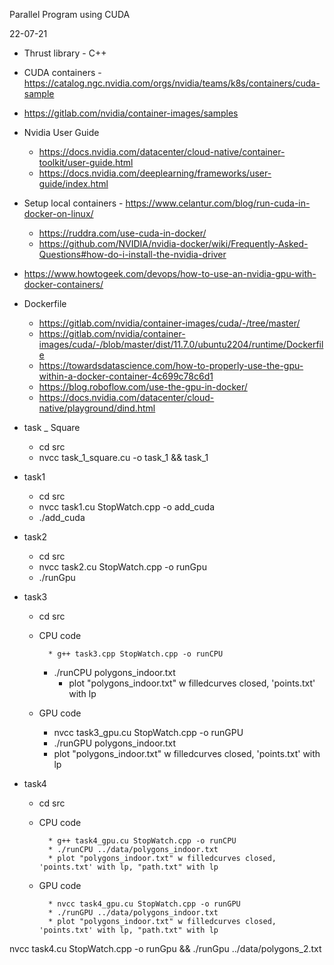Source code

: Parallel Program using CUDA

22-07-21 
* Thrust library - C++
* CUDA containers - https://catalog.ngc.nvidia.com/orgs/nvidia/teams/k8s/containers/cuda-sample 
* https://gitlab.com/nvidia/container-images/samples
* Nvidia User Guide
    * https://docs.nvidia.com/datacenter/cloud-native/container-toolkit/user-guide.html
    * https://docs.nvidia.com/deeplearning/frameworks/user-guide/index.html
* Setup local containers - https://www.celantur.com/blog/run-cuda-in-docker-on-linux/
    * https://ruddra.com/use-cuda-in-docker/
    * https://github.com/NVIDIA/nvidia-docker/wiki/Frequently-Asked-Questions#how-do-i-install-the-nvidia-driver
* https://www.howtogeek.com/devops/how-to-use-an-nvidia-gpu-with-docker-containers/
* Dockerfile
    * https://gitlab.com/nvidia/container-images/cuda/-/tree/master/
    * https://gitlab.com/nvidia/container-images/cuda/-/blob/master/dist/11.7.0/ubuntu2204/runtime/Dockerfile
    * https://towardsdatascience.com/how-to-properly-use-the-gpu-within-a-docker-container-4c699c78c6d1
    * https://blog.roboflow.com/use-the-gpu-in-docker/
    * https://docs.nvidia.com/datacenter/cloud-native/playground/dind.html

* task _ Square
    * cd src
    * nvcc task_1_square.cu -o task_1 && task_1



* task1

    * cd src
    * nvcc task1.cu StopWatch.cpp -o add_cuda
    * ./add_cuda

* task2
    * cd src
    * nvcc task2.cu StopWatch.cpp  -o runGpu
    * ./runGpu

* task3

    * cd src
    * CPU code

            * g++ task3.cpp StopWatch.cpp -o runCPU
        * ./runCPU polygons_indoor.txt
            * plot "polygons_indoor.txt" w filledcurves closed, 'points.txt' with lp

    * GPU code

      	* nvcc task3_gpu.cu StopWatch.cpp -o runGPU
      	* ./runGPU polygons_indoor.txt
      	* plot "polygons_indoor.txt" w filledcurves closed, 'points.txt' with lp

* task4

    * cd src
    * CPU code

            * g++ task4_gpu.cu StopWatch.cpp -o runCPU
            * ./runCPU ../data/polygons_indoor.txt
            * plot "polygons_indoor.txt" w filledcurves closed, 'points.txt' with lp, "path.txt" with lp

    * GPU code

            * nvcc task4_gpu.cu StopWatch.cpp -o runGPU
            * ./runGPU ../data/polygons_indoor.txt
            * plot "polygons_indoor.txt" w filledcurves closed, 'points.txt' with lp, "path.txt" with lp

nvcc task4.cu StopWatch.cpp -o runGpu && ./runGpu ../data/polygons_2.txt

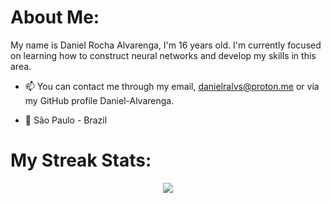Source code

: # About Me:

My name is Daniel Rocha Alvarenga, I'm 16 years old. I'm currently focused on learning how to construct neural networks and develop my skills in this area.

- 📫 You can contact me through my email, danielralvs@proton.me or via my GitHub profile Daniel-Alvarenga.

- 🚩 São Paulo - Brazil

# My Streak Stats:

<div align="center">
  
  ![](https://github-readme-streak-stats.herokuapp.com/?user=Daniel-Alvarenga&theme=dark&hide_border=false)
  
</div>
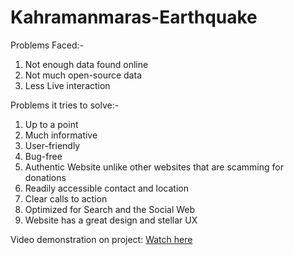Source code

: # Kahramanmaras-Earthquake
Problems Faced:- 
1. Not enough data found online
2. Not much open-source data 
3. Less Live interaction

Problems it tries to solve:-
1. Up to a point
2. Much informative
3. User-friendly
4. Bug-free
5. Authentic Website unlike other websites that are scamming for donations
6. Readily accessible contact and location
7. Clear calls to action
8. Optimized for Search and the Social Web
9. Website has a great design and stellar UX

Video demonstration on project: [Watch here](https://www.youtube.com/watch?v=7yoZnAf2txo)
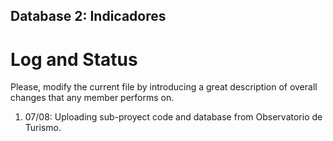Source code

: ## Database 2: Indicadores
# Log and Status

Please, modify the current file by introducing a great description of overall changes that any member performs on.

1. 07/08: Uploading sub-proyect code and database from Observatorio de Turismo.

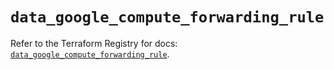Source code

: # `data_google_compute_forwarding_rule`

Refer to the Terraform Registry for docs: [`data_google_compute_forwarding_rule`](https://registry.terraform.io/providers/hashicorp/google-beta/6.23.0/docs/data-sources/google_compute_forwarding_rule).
------------
Starting with the line that has "- 📫 You can" and ending with the last line of the records, retype every line exactly and only those lines. Do not include the pictures.

=== RESPONSE TO THIS TASK ===
- 📫 You can contact me through my email, danielralvs@proton.me or via my GitHub profile Daniel-Alvarenga.

- 🚩 São Paulo - Brazil

# My Streak Stats:

<div align="center">
  
  ![](https://github-readme-streak-stats.herokuapp.com/?user=Daniel-Alvarenga&theme=dark&hide_border=false)
  
</div>
Source code

: # Kahramanmaras-Earthquake
Problems Faced:- 
1. Not enough data found online
2. Not much open-source data 
3. Less Live interaction

Problems it tries to solve:-
1. Up to a point
2. Much informative
3. User-friendly
4. Bug-free
5. Authentic Website unlike other websites that are scamming for donations
6. Readily accessible contact and location
7. Clear calls to action
8. Optimized for Search and the Social Web
9. Website has a great design and stellar UX

Video demonstration on project: [Watch here](https://www.youtube.com/watch?v=7yoZnAf2txo)
Source code

: ## Database 2: Indicadores
# Log and Status

Please, modify the current file by introducing a great description of overall changes that any member performs on.

1. 07/08: Uploading sub-proyect code and database from Observatorio de Turismo.

Source code

: # `data_google_compute_forwarding_rule`

Refer to the Terraform Registry for docs: [`data_google_compute_forwarding_rule`](https://registry.terraform.io/providers/hashicorp/google-beta/6.23.0/docs/data-sources/google_compute_forwarding_rule).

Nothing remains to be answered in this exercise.